Data Center Exodus
Energy efficiency law sets high hurdles for data centers
Bitkom President Achim Berg says: "This energy efficiency law will drive data centers out of Germany." The draft bill for an energy efficiency law that has now been presented is a disappointment for data center operators and makes it more difficult to build a digitally sovereign Germany. The clear and broad criticism of the initial plans has hardly been taken into account. Achim Berg: "The bottom line remains the same: This energy efficiency law will drive data centers out of Germany - even though they are indispensable for successful digitization and for our digital sovereignty.

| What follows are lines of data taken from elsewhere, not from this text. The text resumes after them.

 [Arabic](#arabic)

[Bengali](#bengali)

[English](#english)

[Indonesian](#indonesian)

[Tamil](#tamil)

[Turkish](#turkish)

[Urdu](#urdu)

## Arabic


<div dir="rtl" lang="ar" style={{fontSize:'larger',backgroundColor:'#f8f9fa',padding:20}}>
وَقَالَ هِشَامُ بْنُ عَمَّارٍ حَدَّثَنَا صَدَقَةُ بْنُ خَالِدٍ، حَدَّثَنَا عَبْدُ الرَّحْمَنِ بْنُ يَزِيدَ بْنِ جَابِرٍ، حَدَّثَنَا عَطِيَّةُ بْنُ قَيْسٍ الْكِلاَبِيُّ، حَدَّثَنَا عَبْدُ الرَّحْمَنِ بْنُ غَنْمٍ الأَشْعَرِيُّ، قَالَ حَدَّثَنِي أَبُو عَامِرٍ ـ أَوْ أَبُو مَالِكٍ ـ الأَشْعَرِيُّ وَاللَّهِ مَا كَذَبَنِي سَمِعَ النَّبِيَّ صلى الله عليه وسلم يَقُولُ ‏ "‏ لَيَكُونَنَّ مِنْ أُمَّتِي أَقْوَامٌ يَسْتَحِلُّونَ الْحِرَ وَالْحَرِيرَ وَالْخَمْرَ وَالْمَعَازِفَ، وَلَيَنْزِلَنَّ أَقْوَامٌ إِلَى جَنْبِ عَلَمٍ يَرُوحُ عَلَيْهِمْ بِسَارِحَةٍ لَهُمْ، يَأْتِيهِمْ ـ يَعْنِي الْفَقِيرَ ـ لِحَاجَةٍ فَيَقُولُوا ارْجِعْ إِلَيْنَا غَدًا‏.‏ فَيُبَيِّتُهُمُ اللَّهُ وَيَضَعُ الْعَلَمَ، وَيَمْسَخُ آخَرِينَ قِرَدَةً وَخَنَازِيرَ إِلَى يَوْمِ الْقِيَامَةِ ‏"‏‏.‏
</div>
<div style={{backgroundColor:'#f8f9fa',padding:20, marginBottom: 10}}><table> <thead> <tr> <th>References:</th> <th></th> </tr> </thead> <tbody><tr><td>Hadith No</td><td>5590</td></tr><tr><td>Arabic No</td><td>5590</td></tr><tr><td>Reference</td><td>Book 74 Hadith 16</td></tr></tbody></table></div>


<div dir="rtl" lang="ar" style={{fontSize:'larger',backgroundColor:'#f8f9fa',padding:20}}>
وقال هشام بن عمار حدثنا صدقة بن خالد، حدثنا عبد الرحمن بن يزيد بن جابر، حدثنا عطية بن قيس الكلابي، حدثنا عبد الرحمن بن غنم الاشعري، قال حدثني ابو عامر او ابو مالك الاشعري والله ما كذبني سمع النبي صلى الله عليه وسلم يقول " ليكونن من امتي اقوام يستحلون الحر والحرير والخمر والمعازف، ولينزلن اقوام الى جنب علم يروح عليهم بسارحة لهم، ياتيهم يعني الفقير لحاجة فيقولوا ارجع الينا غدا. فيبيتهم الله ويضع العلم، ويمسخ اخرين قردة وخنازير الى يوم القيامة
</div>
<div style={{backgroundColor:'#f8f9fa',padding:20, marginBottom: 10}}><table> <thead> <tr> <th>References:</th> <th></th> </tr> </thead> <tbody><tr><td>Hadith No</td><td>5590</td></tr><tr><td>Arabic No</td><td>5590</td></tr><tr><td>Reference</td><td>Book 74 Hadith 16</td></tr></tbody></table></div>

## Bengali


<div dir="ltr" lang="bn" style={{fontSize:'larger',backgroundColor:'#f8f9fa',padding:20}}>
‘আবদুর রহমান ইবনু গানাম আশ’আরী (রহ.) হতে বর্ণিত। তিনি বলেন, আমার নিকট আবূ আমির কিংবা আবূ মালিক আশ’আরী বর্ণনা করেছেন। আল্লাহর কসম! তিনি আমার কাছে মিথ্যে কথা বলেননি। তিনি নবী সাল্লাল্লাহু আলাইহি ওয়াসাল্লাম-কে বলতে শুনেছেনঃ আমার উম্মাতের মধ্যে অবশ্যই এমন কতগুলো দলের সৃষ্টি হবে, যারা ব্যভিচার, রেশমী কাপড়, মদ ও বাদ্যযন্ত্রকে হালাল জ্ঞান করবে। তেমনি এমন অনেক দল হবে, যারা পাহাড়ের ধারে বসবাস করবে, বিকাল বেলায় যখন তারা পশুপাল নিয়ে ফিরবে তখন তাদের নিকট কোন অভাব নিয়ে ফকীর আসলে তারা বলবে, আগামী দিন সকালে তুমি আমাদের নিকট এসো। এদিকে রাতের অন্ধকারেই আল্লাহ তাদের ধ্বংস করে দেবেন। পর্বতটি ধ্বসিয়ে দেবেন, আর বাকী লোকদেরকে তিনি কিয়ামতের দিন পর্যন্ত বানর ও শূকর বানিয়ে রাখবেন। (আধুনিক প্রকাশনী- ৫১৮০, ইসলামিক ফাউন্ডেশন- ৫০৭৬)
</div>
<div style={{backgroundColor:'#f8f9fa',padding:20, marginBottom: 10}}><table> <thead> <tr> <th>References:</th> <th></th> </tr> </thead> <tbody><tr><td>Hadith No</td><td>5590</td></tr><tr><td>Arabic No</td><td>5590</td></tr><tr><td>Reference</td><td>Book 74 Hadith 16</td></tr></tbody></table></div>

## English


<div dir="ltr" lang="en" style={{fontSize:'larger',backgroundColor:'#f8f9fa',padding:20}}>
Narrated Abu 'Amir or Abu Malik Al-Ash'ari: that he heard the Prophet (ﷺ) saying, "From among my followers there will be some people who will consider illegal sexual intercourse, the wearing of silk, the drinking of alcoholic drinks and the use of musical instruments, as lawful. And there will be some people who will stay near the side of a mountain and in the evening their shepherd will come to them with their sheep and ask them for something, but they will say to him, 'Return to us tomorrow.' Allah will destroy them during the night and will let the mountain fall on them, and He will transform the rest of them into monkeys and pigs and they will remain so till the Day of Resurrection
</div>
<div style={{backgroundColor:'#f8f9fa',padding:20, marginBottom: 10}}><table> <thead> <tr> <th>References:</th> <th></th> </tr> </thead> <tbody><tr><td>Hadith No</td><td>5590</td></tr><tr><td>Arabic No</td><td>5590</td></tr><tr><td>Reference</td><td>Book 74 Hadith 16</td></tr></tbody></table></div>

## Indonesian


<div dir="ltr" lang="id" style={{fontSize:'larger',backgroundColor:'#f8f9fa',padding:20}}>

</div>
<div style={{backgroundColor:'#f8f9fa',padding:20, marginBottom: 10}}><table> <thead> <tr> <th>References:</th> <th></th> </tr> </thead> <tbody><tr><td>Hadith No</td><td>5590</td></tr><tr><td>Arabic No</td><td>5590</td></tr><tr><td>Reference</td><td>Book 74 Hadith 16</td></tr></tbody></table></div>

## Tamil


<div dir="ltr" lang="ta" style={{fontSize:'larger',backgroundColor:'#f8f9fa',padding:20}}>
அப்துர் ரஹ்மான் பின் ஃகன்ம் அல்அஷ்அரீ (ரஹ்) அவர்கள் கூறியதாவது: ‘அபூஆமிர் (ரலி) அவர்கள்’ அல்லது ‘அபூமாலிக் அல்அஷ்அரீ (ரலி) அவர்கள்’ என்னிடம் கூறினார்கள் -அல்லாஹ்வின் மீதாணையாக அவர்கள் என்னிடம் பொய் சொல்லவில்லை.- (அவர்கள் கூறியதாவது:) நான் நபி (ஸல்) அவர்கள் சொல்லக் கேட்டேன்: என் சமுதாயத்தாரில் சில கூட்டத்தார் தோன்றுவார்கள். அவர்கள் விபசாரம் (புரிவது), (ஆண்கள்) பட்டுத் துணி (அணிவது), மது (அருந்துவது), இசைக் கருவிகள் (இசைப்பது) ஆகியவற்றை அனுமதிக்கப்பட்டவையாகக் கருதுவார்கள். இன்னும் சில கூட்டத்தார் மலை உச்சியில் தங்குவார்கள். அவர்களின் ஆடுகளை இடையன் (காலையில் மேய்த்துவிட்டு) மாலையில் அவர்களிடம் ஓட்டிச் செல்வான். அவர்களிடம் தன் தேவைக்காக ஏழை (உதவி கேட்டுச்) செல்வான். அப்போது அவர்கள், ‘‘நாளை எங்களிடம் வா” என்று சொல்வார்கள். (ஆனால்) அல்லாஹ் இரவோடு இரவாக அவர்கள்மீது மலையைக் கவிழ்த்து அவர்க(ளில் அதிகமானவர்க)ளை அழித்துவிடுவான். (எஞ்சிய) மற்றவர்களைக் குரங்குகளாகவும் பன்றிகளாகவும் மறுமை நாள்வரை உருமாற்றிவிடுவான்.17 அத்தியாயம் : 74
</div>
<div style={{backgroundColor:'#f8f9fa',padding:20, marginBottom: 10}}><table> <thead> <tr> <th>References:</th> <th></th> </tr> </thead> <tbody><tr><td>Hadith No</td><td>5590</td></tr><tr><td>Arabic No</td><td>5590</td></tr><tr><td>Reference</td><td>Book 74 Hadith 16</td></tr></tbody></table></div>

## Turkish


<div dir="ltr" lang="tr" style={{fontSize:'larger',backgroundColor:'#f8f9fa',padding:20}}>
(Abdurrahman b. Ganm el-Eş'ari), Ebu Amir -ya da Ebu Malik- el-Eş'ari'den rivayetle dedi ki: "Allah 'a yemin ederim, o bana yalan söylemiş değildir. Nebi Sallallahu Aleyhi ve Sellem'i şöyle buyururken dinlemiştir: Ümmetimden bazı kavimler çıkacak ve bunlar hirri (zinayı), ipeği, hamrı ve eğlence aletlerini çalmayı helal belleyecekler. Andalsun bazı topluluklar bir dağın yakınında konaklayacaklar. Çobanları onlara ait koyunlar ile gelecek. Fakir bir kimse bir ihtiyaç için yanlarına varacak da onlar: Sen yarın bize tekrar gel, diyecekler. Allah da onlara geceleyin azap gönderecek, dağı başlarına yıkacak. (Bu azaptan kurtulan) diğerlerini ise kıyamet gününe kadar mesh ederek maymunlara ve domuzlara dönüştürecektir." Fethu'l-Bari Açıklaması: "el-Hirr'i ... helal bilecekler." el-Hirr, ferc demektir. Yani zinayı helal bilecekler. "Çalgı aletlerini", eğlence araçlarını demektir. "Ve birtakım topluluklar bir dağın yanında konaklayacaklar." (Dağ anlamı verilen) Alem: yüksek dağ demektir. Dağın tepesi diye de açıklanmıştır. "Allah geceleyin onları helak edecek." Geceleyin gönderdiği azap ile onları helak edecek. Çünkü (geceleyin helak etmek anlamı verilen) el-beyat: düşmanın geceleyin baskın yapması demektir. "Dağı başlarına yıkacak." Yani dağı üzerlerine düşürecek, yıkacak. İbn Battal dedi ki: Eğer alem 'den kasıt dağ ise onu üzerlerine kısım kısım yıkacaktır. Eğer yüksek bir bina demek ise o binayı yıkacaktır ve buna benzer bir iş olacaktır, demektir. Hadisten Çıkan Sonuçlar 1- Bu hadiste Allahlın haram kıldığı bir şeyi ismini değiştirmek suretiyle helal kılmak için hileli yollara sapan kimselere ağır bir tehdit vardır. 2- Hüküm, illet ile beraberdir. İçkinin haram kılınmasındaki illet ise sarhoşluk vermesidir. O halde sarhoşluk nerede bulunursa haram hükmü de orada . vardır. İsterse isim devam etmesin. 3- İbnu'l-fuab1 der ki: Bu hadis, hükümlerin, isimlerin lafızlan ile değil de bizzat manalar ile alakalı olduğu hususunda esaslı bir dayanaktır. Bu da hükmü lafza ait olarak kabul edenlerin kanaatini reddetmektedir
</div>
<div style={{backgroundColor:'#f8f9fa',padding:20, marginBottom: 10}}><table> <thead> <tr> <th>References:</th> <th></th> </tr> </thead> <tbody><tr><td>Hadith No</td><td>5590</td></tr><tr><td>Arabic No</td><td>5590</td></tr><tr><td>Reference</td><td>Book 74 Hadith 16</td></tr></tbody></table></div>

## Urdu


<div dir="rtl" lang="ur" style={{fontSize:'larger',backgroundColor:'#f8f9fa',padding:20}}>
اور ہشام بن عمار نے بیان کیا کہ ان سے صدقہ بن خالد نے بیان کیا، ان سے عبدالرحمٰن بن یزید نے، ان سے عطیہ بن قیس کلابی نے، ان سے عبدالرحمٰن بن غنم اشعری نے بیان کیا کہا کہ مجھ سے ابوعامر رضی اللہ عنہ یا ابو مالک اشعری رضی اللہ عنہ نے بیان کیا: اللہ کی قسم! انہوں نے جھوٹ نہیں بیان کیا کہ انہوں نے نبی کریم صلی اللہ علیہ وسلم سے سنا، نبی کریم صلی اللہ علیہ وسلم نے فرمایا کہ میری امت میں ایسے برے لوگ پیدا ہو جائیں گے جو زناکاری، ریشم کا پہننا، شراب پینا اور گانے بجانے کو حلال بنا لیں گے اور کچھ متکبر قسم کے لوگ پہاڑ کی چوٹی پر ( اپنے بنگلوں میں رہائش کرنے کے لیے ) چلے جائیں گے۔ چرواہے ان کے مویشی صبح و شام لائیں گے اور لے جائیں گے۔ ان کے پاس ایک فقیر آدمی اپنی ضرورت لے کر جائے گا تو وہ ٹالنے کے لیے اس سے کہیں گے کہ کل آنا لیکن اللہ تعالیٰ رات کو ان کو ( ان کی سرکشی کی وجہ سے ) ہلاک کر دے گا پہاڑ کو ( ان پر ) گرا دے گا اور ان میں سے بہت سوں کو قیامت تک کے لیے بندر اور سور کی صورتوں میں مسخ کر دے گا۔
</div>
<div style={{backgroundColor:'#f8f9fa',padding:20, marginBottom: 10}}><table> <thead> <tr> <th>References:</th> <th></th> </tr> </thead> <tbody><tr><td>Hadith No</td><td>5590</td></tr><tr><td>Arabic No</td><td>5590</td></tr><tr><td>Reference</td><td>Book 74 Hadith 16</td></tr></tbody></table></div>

“Data centers are essential for successful digitization and for our digital sovereignty.“
Achim Berg,
President, Bitkom
It contains an abundance of detailed and over-regulation with efficiency requirements that are not planned for any other industry and that are simply not achievable as things stand today." If the regulations now envisaged remain in place, new data centers can in future only be located where waste heat networks exist or are planned on a binding basis. However, the waste heat networks have so far been planned completely separately from data centers, and conversely, the choice of location for data centers must also follow a different logic than that of the waste heat networks.
Data centers are needed where electricity from base-load sources is available on a large scale and there is a high regional demand for computing power. The mandatory use of waste heat of up to 20 percent from 2028 also de facto limits the size of new data centers because the absorption capacity of district heating networks is limited. New data centers will be smaller and thus lose energy efficiency, which is actually what is being promoted. All German data centers are also to be powered by 50 percent green electricity from 2024 and 100 percent from 2027. However, the share of renewable energy that data centers can achieve depends primarily on the German electricity mix, which is set by politicians and over which data center operators have no influence.